None of this is new advice. Good engineering leaders have said versions of it for years. What's new is the cost of ignoring it. When the model handles the mechanical work at 94%, the mechanical interview stops measuring anything real.

A senior engineer and a junior developer sitting together reviewing code on a laptop screen

The Uncomfortable Truth

I don't think AI replaces engineers. I think it replaces the version of the job which never should have been the whole job in the first place: rote implementation, disconnected from judgment, context, or consequence.

If your interview process still rewards the person who grinds three hundred LeetCode problems over the person who catches a bad assumption in a design doc, you're not testing for the job AI left behind. You're testing for the job AI already does better than any candidate walking through your door.

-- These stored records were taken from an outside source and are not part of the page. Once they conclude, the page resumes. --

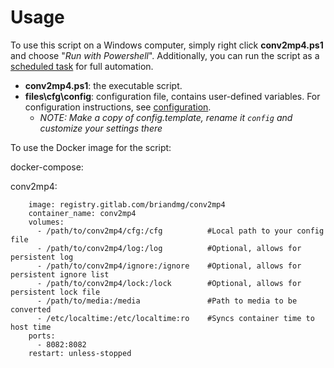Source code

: # **Usage**

To use this script on a Windows computer, simply right click **conv2mp4.ps1** and choose "*Run with Powershell*". Additionally, you can run the script as a [scheduled task](/docs/SCHEDULED_TASK.md) for full automation.

* **conv2mp4.ps1**: the executable script.
* **files\cfg\config**: configuration file, contains user-defined variables. For configuration instructions, see [configuration](/docs/CONFIGURATION.md).
    - *NOTE: Make a copy of config.template, rename it `config` and customize your settings there*

To use the Docker image for the script:

docker-compose:

 conv2mp4:
```
    image: registry.gitlab.com/briandmg/conv2mp4
    container_name: conv2mp4
    volumes:
      - /path/to/conv2mp4/cfg:/cfg          #Local path to your config file
      - /path/to/conv2mp4/log:/log          #Optional, allows for persistent log
      - /path/to/conv2mp4/ignore:/ignore    #Optional, allows for persistent ignore list
      - /path/to/conv2mp4/lock:/lock        #Optional, allows for persistent lock file
      - /path/to/media:/media               #Path to media to be converted
      - /etc/localtime:/etc/localtime:ro    #Syncs container time to host time
    ports:
      - 8082:8082
    restart: unless-stopped
```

Redesign the interview before the market forces your hand. It's cheaper now than it will be in a year. Every quarter you keep the old loop running, you hire more people who are strong at a skill the model already owns, and fewer people who are strong at the skill the model still lacks.

I'd rather build a team of five engineers who catch the model's mistakes than a team of fifteen who don't know the difference between a fix which passes tests and a fix which is right for the business.

What does your engineering hiring process test for right now? When was the last time it changed?